### What you are asked to do
Strip out the pictures and output each remaining line of the data word for word.
══ Listed entries
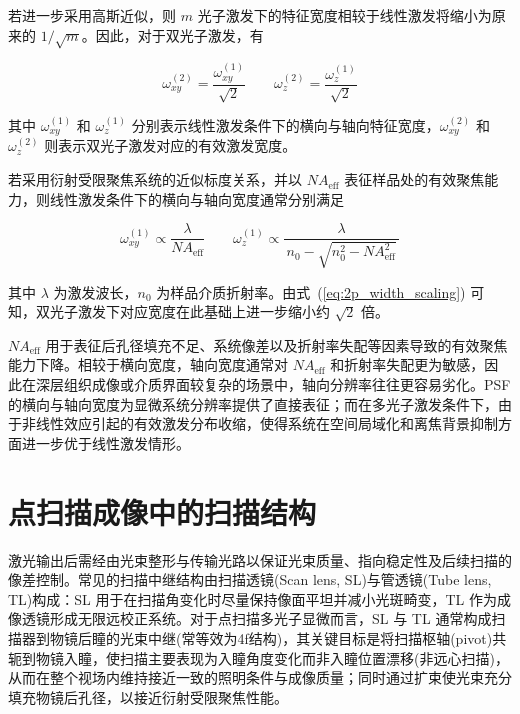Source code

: 若进一步采用高斯近似，则 $m$ 光子激发下的特征宽度相较于线性激发将缩小为原来的 $1/\sqrt m$。因此，对于双光子激发，有

\begin{equation}
  \omega_{xy}^{(2)}=\frac{\omega_{xy}^{(1)}}{\sqrt2} \qquad
  \omega_{z}^{(2)}=\frac{\omega_{z}^{(1)}}{\sqrt2}
  \label{eq:2p_width_scaling}
\end{equation}

其中 $\omega_{xy}^{(1)}$ 和 $\omega_{z}^{(1)}$ 分别表示线性激发条件下的横向与轴向特征宽度，$\omega_{xy}^{(2)}$ 和 $\omega_{z}^{(2)}$ 则表示双光子激发对应的有效激发宽度。

若采用衍射受限聚焦系统的近似标度关系，并以 $NA_{\mathrm{eff}}$ 表征样品处的有效聚焦能力，则线性激发条件下的横向与轴向宽度通常分别满足

\begin{equation}
  \omega_{xy}^{(1)} \propto \frac{\lambda}{NA_{\mathrm{eff}}}
  \qquad
  \omega_{z}^{(1)} \propto \frac{\lambda}{\,n_0-\sqrt{n_0^2-NA_{\mathrm{eff}}^2}\,}
  \label{eq:linear_width_scaling}
\end{equation}

其中 $\lambda$ 为激发波长，$n_0$ 为样品介质折射率。由式~(\ref{eq:2p_width_scaling}) 可知，双光子激发下对应宽度在此基础上进一步缩小约 $\sqrt2$ 倍。

$NA_{\mathrm{eff}}$ 用于表征后孔径填充不足、系统像差以及折射率失配等因素导致的有效聚焦能力下降。相较于横向宽度，轴向宽度通常对 $NA_{\mathrm{eff}}$ 和折射率失配更为敏感，因此在深层组织成像或介质界面较复杂的场景中，轴向分辨率往往更容易劣化。PSF 的横向与轴向宽度为显微系统分辨率提供了直接表征；而在多光子激发条件下，由于非线性效应引起的有效激发分布收缩，使得系统在空间局域化和离焦背景抑制方面进一步优于线性激发情形。



\section{点扫描成像中的扫描结构}\label{2.3}
激光输出后需经由光束整形与传输光路以保证光束质量、指向稳定性及后续扫描的像差控制。常见的扫描中继结构由扫描透镜(Scan lens, SL)与管透镜(Tube lens, TL)构成：SL 用于在扫描角变化时尽量保持像面平坦并减小光斑畸变，TL 作为成像透镜形成无限远校正系统。对于点扫描多光子显微而言，SL 与 TL 通常构成扫描器到物镜后瞳的光束中继(常等效为4f结构)，其关键目标是将扫描枢轴(pivot)共轭到物镜入瞳，使扫描主要表现为入瞳角度变化而非入瞳位置漂移(非远心扫描)，从而在整个视场内维持接近一致的照明条件与成像质量；同时通过扩束使光束充分填充物镜后孔径，以接近衍射受限聚焦性能。



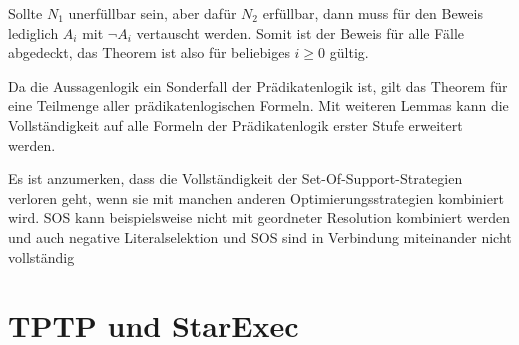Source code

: Sollte $N_1$ unerfüllbar sein, aber dafür $N_2$ erfüllbar, dann muss für den Beweis lediglich $A_i$ mit $\neg A_i$ vertauscht werden. Somit ist der Beweis für alle Fälle abgedeckt, das Theorem ist also für beliebiges $i \geq 0$ gültig.

Da die Aussagenlogik ein Sonderfall der Prädikatenlogik ist, gilt das Theorem für eine Teilmenge aller prädikatenlogischen Formeln. Mit weiteren Lemmas kann die Vollständigkeit auf alle Formeln der Prädikatenlogik erster Stufe erweitert werden. \cite{Wos1965Sos}
		
Es ist anzumerken, dass die Vollständigkeit der Set-Of-Support-Strategien verloren geht, wenn sie mit manchen anderen Optimierungsstrategien kombiniert wird. SOS kann beispielsweise nicht mit geordneter Resolution kombiniert werden \cite{Sutcliffe2010Progress} und auch negative Literalselektion und SOS sind in Verbindung miteinander nicht vollständig \cite{nalon2016resolution}
		
	\section{TPTP und StarExec}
════
### Response to this exercise
Source code

: 若进一步采用高斯近似，则 $m$ 光子激发下的特征宽度相较于线性激发将缩小为原来的 $1/\sqrt m$。因此，对于双光子激发，有

\begin{equation}
  \omega_{xy}^{(2)}=\frac{\omega_{xy}^{(1)}}{\sqrt2} \qquad
  \omega_{z}^{(2)}=\frac{\omega_{z}^{(1)}}{\sqrt2}
  \label{eq:2p_width_scaling}
\end{equation}

其中 $\omega_{xy}^{(1)}$ 和 $\omega_{z}^{(1)}$ 分别表示线性激发条件下的横向与轴向特征宽度，$\omega_{xy}^{(2)}$ 和 $\omega_{z}^{(2)}$ 则表示双光子激发对应的有效激发宽度。

若采用衍射受限聚焦系统的近似标度关系，并以 $NA_{\mathrm{eff}}$ 表征样品处的有效聚焦能力，则线性激发条件下的横向与轴向宽度通常分别满足

\begin{equation}
  \omega_{xy}^{(1)} \propto \frac{\lambda}{NA_{\mathrm{eff}}}
  \qquad
  \omega_{z}^{(1)} \propto \frac{\lambda}{\,n_0-\sqrt{n_0^2-NA_{\mathrm{eff}}^2}\,}
  \label{eq:linear_width_scaling}
\end{equation}

其中 $\lambda$ 为激发波长，$n_0$ 为样品介质折射率。由式~(\ref{eq:2p_width_scaling}) 可知，双光子激发下对应宽度在此基础上进一步缩小约 $\sqrt2$ 倍。

$NA_{\mathrm{eff}}$ 用于表征后孔径填充不足、系统像差以及折射率失配等因素导致的有效聚焦能力下降。相较于横向宽度，轴向宽度通常对 $NA_{\mathrm{eff}}$ 和折射率失配更为敏感，因此在深层组织成像或介质界面较复杂的场景中，轴向分辨率往往更容易劣化。PSF 的横向与轴向宽度为显微系统分辨率提供了直接表征；而在多光子激发条件下，由于非线性效应引起的有效激发分布收缩，使得系统在空间局域化和离焦背景抑制方面进一步优于线性激发情形。



\section{点扫描成像中的扫描结构}\label{2.3}
激光输出后需经由光束整形与传输光路以保证光束质量、指向稳定性及后续扫描的像差控制。常见的扫描中继结构由扫描透镜(Scan lens, SL)与管透镜(Tube lens, TL)构成：SL 用于在扫描角变化时尽量保持像面平坦并减小光斑畸变，TL 作为成像透镜形成无限远校正系统。对于点扫描多光子显微而言，SL 与 TL 通常构成扫描器到物镜后瞳的光束中继(常等效为4f结构)，其关键目标是将扫描枢轴(pivot)共轭到物镜入瞳，使扫描主要表现为入瞳角度变化而非入瞳位置漂移(非远心扫描)，从而在整个视场内维持接近一致的照明条件与成像质量；同时通过扩束使光束充分填充物镜后孔径，以接近衍射受限聚焦性能。



Source code

: Sollte $N_1$ unerfüllbar sein, aber dafür $N_2$ erfüllbar, dann muss für den Beweis lediglich $A_i$ mit $\neg A_i$ vertauscht werden. Somit ist der Beweis für alle Fälle abgedeckt, das Theorem ist also für beliebiges $i \geq 0$ gültig.

Da die Aussagenlogik ein Sonderfall der Prädikatenlogik ist, gilt das Theorem für eine Teilmenge aller prädikatenlogischen Formeln. Mit weiteren Lemmas kann die Vollständigkeit auf alle Formeln der Prädikatenlogik erster Stufe erweitert werden. \cite{Wos1965Sos}
		
Es ist anzumerken, dass die Vollständigkeit der Set-Of-Support-Strategien verloren geht, wenn sie mit manchen anderen Optimierungsstrategien kombiniert wird. SOS kann beispielsweise nicht mit geordneter Resolution kombiniert werden \cite{Sutcliffe2010Progress} und auch negative Literalselektion und SOS sind in Verbindung miteinander nicht vollständig \cite{nalon2016resolution}
		
	\section{TPTP und StarExec}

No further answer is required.